The loss of better-paying manufacturing jobs will have a sharp impact on poverty in the state, which already stood at 17.3 percent for 2008. According to the latest Census Bureau figures, one in eight families and one in four children live in poverty. Foreclosures, particularly in Louisville, continue to rise due to a spike in unemployment.
A testament to the destruction of the manufacturing sector, no less than 80 percent of the workers applying for the 90 GE jobs were able to claim factory experience on their applications.
The response of the Kentucky state government to widespread unemployment and a major crisis within the state budget has been entirely reckless and shortsighted. Social programs, made all the more necessary by the economic crisis, have been slashed. Upon entering office in 2007, Governor Steve Beshear, a Democrat, almost immediately began a fight to bring casino gambling to the state, a mercenary industry that would only prey on the poor and working class population. Short-term attempts to increase tax revenue include hosting the 2010 World Equestrian Games in the state, as well as a major Nascar racing event.

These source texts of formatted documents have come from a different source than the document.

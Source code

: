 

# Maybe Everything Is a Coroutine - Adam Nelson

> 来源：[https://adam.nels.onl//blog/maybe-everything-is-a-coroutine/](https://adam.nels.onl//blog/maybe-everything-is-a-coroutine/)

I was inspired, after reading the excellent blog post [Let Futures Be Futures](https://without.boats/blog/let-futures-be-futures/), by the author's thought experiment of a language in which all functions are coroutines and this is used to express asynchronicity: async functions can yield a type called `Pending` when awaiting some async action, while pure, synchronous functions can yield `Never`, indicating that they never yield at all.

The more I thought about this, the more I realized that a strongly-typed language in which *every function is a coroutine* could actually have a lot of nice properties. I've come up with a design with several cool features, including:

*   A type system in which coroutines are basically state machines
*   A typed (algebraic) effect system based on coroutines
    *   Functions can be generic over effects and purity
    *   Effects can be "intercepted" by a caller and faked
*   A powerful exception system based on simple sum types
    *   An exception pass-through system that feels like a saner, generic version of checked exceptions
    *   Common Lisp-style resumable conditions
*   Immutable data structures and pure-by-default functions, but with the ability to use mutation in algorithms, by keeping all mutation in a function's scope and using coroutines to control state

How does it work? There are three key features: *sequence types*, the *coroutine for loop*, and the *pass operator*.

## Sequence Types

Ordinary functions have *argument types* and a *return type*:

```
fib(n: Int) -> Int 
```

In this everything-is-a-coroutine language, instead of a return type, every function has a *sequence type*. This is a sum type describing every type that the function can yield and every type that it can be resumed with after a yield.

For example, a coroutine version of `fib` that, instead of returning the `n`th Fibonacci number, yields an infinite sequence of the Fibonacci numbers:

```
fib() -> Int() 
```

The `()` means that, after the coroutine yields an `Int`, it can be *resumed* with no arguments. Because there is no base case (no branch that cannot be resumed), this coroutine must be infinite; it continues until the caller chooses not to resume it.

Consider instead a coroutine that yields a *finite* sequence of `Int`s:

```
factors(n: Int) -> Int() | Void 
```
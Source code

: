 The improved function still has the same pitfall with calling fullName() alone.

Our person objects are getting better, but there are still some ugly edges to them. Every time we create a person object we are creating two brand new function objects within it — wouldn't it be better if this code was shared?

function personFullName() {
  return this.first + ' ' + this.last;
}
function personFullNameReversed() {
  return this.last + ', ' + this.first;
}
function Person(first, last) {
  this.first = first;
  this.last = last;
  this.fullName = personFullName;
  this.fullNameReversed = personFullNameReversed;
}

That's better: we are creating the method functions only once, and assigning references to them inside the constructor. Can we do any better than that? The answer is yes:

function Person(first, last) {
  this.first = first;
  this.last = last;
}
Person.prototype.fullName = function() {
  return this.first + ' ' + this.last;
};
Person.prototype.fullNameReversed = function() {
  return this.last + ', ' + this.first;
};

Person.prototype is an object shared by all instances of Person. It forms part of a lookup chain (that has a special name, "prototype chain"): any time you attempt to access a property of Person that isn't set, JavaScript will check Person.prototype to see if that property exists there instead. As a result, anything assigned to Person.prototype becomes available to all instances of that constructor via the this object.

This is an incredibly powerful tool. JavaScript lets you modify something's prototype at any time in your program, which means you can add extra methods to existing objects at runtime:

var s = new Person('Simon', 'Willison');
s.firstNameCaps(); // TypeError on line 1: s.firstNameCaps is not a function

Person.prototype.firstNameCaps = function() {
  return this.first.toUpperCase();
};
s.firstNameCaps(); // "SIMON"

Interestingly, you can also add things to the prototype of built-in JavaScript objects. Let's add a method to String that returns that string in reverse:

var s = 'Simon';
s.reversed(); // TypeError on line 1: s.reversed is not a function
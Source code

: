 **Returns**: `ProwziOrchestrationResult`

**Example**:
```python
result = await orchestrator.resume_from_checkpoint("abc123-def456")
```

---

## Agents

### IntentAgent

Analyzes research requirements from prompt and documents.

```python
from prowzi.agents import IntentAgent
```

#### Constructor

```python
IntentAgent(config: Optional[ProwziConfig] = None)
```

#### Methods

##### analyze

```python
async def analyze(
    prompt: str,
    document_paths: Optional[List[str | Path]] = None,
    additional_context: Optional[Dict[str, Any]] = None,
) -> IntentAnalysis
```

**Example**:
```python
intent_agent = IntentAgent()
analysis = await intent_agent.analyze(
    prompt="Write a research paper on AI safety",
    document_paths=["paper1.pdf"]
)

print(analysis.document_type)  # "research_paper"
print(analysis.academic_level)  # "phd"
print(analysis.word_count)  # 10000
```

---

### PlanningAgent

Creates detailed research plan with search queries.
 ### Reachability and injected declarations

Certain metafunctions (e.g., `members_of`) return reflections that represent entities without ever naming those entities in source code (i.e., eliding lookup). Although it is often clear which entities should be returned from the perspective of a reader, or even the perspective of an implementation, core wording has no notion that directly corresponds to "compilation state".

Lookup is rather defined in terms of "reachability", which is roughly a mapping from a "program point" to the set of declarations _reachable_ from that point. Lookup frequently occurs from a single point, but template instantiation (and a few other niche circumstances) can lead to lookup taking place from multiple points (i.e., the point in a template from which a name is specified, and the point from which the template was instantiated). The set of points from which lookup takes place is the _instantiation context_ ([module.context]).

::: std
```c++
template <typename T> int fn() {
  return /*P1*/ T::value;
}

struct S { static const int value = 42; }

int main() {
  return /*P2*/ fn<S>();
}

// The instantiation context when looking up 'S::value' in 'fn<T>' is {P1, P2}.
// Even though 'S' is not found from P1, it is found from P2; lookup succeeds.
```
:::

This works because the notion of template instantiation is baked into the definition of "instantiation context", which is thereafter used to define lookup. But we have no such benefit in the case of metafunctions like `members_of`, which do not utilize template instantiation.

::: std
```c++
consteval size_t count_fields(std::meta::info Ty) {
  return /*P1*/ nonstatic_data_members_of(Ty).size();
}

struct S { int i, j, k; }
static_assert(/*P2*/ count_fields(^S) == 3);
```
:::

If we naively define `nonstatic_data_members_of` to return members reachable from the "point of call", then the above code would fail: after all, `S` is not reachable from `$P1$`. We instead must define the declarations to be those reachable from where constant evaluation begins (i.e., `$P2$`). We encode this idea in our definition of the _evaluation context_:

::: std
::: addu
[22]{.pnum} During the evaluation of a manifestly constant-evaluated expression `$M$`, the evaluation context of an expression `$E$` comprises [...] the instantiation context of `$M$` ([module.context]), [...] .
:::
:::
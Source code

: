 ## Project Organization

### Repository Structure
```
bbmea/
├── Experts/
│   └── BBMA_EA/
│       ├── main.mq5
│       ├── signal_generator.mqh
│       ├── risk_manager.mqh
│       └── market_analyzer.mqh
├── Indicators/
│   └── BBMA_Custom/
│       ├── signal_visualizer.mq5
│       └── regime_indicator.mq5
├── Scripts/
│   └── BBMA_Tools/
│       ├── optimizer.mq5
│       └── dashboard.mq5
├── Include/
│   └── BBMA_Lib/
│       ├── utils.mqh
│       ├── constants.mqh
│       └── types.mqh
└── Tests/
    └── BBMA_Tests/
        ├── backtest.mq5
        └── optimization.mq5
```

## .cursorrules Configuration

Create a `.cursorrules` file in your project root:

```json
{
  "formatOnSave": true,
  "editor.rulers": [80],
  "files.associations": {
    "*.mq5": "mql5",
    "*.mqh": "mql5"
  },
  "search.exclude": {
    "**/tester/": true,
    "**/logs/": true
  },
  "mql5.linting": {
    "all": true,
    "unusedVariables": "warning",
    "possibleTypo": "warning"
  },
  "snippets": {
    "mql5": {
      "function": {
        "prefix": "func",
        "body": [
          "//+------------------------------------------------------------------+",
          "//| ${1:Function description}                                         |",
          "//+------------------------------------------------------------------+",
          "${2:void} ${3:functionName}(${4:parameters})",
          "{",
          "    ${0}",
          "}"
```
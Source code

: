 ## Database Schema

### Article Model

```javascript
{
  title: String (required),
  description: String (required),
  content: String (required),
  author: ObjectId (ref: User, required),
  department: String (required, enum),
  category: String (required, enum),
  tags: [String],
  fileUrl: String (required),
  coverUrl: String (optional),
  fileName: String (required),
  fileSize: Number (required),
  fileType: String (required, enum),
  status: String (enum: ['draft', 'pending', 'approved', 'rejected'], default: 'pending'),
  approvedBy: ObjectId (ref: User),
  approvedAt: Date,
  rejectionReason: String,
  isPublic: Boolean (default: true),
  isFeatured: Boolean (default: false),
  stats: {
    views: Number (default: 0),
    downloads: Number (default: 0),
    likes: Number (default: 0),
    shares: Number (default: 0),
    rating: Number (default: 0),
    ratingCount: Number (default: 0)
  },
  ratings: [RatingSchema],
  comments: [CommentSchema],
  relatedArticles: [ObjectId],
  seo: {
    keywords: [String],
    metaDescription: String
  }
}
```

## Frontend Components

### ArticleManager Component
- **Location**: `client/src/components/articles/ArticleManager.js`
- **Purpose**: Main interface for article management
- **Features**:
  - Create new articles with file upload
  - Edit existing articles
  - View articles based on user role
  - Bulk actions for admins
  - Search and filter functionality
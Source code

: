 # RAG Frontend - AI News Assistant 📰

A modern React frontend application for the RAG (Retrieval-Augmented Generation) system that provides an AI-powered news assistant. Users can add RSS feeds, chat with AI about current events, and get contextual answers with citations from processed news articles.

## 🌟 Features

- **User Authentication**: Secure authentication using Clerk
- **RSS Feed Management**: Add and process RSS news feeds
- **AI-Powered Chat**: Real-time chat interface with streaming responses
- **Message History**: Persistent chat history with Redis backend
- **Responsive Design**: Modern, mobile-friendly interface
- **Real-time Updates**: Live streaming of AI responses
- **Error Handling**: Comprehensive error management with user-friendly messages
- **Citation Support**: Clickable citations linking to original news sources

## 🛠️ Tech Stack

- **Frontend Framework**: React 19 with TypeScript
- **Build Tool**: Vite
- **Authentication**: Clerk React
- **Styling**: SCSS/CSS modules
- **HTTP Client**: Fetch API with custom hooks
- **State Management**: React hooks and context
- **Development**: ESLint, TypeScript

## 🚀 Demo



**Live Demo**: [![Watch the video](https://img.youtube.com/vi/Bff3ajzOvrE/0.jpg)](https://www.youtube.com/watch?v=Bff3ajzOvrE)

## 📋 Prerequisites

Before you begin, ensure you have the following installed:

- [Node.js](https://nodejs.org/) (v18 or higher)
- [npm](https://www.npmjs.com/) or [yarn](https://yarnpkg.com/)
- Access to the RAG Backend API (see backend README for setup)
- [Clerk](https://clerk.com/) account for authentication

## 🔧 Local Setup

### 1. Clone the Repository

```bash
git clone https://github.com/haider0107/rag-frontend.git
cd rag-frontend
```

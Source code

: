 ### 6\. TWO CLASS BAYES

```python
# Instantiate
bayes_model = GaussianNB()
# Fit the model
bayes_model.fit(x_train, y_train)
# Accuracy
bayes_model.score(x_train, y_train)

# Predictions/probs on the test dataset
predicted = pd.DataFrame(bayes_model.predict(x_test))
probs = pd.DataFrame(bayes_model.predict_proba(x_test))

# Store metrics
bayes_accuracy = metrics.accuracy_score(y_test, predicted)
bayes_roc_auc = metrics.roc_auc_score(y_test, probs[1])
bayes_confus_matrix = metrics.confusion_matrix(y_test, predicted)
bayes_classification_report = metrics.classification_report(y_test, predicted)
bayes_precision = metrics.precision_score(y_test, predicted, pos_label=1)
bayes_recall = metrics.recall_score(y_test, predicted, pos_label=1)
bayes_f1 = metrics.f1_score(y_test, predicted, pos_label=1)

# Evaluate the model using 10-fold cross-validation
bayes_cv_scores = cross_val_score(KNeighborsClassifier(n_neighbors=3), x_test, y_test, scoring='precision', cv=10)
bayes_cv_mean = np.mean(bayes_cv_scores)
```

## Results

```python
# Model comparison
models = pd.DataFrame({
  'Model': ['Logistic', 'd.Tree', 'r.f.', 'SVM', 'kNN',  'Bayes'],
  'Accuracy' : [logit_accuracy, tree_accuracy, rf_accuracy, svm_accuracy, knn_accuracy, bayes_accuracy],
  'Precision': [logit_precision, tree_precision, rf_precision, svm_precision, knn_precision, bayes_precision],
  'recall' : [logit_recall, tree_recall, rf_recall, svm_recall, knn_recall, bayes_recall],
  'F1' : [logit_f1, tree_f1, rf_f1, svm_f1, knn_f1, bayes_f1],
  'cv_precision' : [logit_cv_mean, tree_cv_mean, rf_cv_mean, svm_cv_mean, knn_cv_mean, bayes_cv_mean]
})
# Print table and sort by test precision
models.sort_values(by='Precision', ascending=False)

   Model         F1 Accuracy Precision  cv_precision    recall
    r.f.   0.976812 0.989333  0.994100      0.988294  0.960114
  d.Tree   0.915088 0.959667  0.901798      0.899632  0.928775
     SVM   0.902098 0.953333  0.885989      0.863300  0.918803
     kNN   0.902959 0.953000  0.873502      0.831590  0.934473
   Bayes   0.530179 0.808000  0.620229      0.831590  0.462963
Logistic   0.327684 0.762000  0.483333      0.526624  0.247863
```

As federal stimulus funds will have run out by 2012, the governor is preparing the state for further hardships in the future. Hinting at further cuts to social programs, he spoke before a Downtown Rotary Club in Louisville in September, saying the budget crises yet to be faced will “make us decide what we consider sacred and what is expendable.”
The rush by 10,000 unemployed workers to claim the small number of jobs offered by GE is a phenomenon not unique to Kentucky. All over the country, workers are desperately trying to find jobs or secure assistance under conditions in which available jobs and resources are completely inadequate.
Thousands have flocked to free, temporary clinics set up in Texas and California in search of health care they could not otherwise afford. In Detroit this week, 50,000 residents sought housing aid, of which there was only enough to assist some 3,400 people in need.
These and similar incidents around the country have made clear the inability of the capitalist system to meet the most basic social needs of masses of people.
At a time when trillions of dollars are available to bail out the banks, workers are told there is no money to provide even the most elementary necessities of life.